Adding a place for the password prompt probably doesn’t require deep design skills. You probably just need to look at similar themes and see how it was done there. It likely just requires a little bit of patience, reading and some trial and error.

I mean…you are basically asking the Garuda devs to do work to customize the theme to support your custom setup. It doesn’t seem unreasonable to expect that you should do that work instead.

4 Likes

Sorry, but is everyone on your team hardcore C++ programmers and they just don't have the time/opportunity to do graphic design?
I already help clean/refine scripts in metapackages as much as I can with my modest knowledge.
I mean, obviously it would take me a lot more time to make even such minor changes to a theme than it would take the person who created it, wouldn't it?
Also, with full encryption, it is currently impossible to get a " pretty" password prompt. So I'm obviously not the only one who figured out not to encrypt /boot to make plymouth-encrypted work (the links above is proofs of that).

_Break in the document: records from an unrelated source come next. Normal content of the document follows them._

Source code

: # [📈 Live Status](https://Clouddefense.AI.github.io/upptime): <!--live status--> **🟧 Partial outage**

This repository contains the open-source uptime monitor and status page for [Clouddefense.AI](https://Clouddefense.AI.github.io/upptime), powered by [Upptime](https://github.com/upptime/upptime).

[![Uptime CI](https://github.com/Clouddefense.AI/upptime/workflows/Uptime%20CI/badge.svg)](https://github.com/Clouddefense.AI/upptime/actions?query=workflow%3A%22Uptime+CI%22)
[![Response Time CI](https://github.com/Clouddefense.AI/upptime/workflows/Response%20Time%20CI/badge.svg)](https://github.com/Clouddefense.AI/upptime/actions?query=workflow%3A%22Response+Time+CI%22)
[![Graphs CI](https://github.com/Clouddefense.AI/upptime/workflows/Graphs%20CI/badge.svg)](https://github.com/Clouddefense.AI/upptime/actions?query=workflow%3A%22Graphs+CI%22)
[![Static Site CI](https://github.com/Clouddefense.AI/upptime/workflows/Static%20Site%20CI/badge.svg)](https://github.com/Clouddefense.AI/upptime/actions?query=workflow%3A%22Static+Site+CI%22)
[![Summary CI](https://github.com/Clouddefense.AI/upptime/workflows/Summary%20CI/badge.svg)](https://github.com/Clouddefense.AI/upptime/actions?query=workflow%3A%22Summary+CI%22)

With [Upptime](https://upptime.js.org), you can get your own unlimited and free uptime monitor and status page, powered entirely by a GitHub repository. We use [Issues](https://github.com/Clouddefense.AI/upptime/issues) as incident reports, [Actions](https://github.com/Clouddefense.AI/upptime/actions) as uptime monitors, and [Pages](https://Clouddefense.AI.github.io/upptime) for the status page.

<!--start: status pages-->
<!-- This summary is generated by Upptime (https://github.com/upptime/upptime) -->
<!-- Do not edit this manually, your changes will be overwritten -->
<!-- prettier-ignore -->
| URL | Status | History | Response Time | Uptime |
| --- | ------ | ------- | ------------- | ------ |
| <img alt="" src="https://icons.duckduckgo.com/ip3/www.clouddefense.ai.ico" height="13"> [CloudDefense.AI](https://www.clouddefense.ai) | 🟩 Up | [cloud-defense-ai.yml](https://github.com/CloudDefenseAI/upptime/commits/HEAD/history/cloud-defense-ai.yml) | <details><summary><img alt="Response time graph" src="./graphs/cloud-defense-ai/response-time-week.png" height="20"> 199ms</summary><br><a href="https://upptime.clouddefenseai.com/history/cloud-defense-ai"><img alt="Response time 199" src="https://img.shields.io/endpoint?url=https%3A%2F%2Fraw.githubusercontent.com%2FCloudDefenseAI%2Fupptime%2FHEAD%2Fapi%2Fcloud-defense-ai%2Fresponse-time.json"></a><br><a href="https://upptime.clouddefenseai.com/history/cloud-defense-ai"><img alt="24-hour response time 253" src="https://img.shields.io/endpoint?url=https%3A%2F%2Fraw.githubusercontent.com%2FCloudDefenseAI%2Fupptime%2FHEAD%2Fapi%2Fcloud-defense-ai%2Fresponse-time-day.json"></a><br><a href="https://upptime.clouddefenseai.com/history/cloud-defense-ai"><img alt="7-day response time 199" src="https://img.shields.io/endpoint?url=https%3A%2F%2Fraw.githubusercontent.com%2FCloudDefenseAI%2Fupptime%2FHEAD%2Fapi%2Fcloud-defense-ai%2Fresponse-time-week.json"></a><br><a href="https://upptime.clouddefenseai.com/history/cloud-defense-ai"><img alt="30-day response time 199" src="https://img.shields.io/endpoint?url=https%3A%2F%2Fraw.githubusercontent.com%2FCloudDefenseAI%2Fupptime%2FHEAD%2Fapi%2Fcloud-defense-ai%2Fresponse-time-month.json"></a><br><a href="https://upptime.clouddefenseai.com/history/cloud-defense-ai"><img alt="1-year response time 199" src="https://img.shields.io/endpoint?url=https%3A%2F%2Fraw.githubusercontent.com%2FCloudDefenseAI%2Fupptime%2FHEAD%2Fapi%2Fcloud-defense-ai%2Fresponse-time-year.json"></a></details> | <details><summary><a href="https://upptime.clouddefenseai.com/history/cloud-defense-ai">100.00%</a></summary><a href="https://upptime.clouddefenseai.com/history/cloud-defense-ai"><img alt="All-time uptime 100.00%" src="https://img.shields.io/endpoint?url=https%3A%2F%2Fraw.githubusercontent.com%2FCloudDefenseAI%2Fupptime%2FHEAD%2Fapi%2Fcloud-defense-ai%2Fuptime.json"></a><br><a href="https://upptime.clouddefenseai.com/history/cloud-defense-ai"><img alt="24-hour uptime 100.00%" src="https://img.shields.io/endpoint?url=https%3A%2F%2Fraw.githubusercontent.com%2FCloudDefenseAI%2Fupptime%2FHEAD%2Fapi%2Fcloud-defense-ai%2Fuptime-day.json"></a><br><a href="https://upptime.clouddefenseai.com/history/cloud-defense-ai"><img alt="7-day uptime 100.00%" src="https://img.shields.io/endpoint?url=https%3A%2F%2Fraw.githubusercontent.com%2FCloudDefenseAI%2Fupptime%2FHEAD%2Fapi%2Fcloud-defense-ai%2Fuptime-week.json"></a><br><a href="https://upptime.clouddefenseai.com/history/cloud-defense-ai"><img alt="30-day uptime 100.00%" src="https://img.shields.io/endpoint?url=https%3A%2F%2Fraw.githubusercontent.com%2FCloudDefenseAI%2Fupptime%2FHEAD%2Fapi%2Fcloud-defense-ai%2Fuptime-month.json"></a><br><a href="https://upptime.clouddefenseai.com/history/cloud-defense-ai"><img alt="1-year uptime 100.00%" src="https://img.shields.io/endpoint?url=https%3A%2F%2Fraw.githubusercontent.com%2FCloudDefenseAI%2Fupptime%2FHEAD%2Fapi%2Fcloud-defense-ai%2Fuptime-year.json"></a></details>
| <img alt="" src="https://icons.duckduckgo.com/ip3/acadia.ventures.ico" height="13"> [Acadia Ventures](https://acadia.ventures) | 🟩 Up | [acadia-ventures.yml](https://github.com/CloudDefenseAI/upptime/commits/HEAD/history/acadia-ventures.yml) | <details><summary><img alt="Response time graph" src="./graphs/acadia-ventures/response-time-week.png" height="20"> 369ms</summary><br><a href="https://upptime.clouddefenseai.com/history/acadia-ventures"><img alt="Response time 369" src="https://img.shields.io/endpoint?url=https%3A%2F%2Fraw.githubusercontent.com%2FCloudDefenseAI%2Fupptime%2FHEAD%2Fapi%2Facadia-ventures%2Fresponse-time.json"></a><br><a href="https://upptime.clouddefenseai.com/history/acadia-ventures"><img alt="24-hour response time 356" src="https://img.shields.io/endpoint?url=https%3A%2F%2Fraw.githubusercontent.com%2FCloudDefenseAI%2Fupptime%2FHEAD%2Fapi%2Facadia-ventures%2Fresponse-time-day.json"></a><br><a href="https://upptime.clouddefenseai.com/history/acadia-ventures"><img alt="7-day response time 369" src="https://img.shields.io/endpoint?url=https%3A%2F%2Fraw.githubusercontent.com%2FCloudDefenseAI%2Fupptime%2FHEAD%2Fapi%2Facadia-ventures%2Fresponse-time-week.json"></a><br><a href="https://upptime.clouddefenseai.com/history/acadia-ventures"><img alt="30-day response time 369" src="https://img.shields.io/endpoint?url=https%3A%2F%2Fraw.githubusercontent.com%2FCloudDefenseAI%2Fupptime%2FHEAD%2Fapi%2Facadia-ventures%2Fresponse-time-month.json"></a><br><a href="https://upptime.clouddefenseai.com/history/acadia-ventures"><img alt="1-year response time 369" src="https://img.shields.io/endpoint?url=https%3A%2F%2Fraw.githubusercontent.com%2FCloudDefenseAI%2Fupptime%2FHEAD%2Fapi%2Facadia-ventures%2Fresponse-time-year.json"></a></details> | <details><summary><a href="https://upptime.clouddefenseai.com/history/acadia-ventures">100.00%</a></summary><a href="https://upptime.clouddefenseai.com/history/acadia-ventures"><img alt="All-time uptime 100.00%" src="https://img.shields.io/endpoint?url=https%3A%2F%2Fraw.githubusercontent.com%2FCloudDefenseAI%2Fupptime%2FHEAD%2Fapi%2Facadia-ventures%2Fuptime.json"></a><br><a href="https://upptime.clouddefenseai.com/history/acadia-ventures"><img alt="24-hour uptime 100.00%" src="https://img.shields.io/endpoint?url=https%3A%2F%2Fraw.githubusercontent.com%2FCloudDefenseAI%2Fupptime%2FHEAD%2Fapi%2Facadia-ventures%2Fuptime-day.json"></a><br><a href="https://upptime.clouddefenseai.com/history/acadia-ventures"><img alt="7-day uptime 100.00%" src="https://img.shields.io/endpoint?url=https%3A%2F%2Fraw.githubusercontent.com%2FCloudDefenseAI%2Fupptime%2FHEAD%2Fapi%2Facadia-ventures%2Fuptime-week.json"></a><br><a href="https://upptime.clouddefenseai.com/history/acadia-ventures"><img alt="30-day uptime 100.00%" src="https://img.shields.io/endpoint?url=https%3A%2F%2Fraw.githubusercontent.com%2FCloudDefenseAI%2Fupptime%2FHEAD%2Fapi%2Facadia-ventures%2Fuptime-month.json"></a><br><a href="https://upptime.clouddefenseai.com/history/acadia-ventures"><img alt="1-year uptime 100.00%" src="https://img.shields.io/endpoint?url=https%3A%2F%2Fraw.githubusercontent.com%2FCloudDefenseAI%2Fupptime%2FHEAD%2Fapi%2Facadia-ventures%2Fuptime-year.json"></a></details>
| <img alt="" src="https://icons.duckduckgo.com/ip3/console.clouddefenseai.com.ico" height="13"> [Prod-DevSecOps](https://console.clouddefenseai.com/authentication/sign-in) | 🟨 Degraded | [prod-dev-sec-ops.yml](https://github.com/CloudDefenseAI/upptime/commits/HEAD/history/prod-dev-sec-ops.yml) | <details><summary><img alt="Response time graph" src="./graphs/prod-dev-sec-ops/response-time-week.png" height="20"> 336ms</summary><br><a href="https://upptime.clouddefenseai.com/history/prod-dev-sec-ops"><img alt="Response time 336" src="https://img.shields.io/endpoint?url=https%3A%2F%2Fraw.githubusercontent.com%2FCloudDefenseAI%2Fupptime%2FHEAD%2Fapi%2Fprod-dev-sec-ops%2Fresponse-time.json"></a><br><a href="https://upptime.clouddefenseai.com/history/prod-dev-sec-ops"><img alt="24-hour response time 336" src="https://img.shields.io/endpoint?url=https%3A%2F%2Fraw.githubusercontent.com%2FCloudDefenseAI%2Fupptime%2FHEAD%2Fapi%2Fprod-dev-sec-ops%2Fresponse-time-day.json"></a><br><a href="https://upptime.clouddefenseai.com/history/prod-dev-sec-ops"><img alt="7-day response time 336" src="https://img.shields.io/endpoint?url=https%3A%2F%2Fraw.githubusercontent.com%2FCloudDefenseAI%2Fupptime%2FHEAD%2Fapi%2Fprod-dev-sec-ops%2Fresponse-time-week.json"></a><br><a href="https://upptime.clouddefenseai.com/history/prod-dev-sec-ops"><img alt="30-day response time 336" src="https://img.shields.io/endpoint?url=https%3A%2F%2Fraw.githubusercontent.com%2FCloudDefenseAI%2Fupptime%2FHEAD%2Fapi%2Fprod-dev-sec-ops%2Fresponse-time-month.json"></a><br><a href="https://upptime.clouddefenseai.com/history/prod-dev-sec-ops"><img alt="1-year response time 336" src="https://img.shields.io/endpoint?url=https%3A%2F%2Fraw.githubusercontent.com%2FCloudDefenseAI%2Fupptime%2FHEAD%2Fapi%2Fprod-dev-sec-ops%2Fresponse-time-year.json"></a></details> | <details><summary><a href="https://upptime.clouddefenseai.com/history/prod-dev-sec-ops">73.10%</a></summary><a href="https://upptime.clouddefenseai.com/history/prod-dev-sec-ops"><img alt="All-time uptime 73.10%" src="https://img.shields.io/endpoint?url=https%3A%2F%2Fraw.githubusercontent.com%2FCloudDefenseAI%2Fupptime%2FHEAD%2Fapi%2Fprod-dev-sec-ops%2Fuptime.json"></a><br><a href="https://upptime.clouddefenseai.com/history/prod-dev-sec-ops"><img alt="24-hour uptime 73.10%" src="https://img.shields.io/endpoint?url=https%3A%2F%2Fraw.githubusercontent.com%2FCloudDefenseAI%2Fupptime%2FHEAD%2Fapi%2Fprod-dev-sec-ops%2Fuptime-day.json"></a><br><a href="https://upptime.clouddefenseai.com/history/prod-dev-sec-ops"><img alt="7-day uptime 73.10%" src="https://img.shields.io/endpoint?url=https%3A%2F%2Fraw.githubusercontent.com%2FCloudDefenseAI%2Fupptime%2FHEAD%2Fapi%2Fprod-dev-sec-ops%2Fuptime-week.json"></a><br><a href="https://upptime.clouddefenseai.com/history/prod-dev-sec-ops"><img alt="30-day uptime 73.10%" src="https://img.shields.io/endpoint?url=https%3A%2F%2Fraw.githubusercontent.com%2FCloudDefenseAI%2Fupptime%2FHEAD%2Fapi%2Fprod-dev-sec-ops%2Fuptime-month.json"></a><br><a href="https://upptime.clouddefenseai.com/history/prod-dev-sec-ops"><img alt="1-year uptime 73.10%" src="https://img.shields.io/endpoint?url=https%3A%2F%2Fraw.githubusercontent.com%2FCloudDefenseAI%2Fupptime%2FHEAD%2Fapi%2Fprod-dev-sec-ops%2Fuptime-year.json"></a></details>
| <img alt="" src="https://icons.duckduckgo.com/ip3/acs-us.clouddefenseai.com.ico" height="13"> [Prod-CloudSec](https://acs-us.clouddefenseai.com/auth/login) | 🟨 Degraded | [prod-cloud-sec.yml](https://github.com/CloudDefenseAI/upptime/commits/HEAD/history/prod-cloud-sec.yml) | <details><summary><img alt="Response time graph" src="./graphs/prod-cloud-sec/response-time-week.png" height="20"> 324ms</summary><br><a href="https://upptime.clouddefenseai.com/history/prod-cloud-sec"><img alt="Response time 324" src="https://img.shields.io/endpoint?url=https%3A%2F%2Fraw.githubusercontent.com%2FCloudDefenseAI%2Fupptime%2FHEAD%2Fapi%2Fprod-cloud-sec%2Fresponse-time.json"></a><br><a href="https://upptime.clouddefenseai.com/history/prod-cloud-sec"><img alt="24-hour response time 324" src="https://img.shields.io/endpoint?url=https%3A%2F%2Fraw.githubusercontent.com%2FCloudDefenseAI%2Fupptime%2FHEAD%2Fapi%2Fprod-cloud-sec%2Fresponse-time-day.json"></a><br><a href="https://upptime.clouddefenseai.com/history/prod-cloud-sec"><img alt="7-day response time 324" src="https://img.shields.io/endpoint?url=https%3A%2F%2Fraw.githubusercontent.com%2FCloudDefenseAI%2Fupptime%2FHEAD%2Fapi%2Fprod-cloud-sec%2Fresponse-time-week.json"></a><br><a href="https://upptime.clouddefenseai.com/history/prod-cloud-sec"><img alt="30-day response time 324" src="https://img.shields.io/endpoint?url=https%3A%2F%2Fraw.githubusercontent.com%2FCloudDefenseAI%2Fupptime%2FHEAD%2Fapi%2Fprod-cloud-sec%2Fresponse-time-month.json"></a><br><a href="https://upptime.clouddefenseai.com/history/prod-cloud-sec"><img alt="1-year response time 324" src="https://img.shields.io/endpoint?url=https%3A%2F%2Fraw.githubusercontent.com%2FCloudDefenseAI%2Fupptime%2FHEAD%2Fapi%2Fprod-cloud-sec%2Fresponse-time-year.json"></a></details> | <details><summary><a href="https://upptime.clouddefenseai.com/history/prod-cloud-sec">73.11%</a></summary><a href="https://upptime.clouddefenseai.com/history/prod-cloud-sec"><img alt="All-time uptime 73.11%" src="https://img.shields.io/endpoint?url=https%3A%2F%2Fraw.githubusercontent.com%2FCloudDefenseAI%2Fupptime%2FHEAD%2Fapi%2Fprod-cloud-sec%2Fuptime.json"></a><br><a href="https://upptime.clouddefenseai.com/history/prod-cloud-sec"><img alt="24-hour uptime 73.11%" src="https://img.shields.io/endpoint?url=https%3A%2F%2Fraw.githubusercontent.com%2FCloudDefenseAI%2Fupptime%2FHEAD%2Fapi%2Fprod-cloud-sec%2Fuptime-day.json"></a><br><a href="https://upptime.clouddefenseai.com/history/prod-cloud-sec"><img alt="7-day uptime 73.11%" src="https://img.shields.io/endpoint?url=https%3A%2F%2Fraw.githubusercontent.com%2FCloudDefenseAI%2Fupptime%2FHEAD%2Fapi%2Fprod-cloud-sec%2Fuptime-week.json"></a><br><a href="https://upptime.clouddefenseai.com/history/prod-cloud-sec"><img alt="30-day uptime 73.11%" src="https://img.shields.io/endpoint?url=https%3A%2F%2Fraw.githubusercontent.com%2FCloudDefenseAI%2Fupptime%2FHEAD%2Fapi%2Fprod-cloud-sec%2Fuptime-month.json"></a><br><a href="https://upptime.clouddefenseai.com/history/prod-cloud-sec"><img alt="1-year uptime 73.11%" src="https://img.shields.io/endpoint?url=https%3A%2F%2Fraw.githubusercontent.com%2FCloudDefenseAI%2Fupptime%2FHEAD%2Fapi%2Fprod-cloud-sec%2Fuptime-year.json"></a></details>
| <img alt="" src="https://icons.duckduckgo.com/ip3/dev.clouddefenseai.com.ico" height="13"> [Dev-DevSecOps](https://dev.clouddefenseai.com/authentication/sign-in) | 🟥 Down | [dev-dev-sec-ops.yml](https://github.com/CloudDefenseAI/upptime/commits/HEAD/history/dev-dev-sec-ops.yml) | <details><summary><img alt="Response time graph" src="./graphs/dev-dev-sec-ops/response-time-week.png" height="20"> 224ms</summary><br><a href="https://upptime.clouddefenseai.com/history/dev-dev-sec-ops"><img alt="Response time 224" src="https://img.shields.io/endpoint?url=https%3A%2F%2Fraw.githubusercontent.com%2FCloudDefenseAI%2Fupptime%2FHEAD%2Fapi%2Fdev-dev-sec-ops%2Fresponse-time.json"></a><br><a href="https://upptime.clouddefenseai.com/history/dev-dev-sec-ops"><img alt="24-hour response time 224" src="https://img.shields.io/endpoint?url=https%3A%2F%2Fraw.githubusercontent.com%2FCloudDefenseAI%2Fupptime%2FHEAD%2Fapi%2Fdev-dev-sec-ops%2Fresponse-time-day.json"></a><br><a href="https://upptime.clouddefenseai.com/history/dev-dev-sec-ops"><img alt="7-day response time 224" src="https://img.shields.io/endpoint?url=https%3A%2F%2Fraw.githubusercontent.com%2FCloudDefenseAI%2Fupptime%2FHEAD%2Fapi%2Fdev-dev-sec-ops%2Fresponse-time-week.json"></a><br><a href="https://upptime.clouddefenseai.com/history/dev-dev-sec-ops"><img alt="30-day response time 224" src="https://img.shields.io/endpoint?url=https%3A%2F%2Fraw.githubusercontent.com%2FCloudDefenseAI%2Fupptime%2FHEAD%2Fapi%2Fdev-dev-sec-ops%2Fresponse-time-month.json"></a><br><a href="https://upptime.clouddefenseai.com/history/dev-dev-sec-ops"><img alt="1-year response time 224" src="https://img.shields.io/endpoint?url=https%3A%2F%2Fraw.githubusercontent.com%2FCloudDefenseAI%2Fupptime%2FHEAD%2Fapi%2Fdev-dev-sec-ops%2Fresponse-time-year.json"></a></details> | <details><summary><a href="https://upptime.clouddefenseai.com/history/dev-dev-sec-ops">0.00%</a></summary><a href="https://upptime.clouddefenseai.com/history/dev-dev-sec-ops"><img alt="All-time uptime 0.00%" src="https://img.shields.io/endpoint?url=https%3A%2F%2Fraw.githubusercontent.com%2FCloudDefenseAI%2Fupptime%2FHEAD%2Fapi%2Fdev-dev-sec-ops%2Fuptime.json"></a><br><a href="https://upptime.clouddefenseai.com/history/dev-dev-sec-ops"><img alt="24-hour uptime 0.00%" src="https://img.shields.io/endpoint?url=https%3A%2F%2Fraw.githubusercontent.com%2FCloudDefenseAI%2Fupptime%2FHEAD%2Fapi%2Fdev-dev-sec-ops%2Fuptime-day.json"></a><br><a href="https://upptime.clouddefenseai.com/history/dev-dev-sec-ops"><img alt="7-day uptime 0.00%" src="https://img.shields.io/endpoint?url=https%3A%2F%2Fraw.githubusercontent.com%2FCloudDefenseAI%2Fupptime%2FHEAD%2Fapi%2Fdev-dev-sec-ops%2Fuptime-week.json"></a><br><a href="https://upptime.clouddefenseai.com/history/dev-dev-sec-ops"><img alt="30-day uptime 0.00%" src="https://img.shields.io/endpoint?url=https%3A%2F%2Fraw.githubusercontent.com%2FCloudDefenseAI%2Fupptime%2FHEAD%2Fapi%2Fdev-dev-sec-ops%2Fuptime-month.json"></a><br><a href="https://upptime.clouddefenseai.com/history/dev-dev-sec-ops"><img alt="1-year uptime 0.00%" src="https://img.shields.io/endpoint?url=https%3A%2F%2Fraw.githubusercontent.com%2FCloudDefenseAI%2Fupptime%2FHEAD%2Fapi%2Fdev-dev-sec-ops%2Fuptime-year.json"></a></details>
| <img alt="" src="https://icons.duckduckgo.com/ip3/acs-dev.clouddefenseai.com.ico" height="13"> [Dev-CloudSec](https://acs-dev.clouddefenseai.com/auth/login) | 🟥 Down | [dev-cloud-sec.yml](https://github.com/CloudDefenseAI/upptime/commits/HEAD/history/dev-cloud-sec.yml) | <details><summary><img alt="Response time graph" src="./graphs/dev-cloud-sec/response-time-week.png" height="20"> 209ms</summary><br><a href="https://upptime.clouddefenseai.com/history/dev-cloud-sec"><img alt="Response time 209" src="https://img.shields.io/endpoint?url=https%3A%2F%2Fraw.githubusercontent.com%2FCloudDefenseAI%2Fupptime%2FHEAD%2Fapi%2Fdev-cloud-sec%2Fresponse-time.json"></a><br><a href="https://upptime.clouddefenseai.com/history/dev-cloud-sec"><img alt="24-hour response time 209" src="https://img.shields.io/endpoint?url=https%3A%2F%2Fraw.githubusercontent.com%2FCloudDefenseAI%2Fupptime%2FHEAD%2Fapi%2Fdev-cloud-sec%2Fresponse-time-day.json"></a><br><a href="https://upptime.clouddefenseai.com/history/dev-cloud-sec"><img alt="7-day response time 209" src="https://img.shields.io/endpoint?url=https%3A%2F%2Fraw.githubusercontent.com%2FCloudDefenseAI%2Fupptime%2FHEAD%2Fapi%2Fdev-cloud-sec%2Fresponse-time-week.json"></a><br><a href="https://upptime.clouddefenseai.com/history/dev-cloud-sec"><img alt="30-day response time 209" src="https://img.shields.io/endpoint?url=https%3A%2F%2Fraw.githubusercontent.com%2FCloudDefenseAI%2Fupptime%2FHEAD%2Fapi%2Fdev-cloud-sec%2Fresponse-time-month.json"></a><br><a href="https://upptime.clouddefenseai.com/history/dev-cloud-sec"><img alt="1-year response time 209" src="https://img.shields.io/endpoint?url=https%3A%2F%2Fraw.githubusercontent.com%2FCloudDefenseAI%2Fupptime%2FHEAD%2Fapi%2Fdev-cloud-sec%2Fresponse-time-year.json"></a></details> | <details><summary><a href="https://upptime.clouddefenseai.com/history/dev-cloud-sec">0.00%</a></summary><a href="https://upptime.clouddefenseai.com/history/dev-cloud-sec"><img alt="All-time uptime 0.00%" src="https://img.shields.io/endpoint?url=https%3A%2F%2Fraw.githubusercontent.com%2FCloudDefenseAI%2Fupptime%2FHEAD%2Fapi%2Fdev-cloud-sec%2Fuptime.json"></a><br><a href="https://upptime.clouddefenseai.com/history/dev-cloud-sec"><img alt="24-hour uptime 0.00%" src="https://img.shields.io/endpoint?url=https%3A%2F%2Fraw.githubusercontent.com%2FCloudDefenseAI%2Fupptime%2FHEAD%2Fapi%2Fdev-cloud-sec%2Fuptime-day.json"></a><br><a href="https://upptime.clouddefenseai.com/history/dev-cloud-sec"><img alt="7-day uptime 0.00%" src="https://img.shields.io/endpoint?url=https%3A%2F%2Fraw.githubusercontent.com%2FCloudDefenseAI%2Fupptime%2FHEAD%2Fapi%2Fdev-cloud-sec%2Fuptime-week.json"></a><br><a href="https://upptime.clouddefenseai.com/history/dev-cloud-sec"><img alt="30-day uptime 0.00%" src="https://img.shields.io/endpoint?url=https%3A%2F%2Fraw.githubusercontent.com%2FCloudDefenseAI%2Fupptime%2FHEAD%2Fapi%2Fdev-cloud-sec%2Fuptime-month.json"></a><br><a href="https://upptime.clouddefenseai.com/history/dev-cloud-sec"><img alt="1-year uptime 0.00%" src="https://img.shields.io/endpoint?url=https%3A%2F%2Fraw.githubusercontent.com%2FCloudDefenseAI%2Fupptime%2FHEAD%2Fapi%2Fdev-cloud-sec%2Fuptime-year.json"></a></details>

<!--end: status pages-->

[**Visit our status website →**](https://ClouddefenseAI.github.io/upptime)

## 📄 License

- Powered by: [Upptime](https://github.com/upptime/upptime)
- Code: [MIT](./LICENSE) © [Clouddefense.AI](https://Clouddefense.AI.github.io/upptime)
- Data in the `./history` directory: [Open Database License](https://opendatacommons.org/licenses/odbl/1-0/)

Well the actual problem is the theme that is used in Plymouth does not have password prompt support

The solution probably is using different theme which supports password prompt and modify that.

Yes, it's not a problem to change the theme. But shouldn't the themes that come "out of the box" be universal?

Hmm :thinking: i don't use encryption so it never occurred to me when i copied the theme

Anyway if you want feel free to change the default.

I guess @tbg maybe consider granting him permission to gitlab.

Umm…no? The problem is you are requesting the team to do work for you that the distro as whole doesn’t need for anything. The way opensource works isn’t that the maintainers do anything anyone wants. The community as whole contributes solutions and when they are aligned the direction of the distro/software, they are merged into the core.

Alternatively, people can make suggestions and if a member of the team things they are interesting and wants to work on them, they will. But you should never assume that something will be added simply because you want it to be.

I think this has gone far enough at this point. The team has seen the request and if someone chooses to implement it, they can follow-up here. If you are interested in contributing a solution, please feel free to submit a merge request for it.